How to remove accent in upload with php?

Asked

Viewed 5,446 times

11

Part of the file is working. The problem is that when I send a file with accent. Example: send a file with the name ação-íaaa.jpg it looks like this on the server ação-íaaa.jpg. So I wanted to remove the seats so it looks like this acao-iaaa.jpg. Suggestions?

$destination_path = getcwd().DIRECTORY_SEPARATOR;
$result = 0;
$target_path = $destination_path . basename( $_FILES['myfile']['name']);
if(@move_uploaded_file($_FILES['myfile']['tmp_name'], $target_path)) {
$result = 1;}
sleep(1);
  • As you have already noticed, it is important that the encoding page and PHP are set correctly (because if the client sends trash, nothing you do on the server will fix).
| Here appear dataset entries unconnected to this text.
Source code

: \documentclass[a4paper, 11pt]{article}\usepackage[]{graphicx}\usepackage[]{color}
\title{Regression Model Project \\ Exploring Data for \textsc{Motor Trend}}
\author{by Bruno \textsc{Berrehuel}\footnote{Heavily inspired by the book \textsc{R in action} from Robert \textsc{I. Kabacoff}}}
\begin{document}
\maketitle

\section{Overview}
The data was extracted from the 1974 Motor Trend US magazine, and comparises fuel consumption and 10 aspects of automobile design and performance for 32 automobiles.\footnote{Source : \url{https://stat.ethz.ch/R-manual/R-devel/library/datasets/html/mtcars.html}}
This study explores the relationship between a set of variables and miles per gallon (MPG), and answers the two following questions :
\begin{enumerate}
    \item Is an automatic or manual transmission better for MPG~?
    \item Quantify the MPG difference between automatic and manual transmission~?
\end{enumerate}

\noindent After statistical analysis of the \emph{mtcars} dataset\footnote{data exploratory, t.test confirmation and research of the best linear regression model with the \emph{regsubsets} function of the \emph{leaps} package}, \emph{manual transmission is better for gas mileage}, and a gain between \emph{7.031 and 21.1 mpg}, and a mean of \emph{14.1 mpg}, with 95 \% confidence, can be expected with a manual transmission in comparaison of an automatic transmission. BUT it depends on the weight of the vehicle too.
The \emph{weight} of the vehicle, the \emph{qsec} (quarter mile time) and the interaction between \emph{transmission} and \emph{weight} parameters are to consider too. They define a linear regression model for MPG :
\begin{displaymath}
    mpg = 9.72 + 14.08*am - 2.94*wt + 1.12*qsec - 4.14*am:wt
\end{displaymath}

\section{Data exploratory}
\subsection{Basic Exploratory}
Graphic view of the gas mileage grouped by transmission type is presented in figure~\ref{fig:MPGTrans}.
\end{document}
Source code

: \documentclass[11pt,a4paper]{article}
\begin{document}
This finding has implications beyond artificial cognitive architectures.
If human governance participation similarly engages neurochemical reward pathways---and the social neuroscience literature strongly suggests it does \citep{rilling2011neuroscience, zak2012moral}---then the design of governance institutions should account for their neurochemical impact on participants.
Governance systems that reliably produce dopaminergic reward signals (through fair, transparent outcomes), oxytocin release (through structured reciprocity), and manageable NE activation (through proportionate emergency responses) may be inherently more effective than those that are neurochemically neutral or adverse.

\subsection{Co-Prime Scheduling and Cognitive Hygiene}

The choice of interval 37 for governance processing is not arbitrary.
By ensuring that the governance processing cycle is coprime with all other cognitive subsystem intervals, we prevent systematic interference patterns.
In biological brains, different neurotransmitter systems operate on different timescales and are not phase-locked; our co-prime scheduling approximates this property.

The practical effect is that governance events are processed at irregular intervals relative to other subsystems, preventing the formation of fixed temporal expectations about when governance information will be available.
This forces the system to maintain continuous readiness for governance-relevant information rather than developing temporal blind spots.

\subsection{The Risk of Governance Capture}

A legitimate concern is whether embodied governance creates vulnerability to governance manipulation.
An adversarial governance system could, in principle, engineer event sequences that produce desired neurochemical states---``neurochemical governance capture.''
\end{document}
Once done, the proposed solutions should work correctly.

  • In that question the problem has already been solved, the question is different, but the problem and the answer are the same

12 answers

16

Simply remove accents:

$file = "ação-íaaa.jpg";
$file = iconv('UTF-8', 'ASCII//TRANSLIT', $file);
echo "{$file} <br>";

Output: acao-iaaa.jpg

Example available on ideone

  • +1, but it is good to remember that it is not enough to 'UTF-8' on iconv, but rather to check the encoding on the request headers. The browser may be sending ISO names, for example.

  • @Bacco, the weird thing is I upgraded PHP to 5.4.28 and it’s getting away ac~ao-'iaaa.jpg, I don’t know if it’s a version bug or some old config in ini I forgot to change.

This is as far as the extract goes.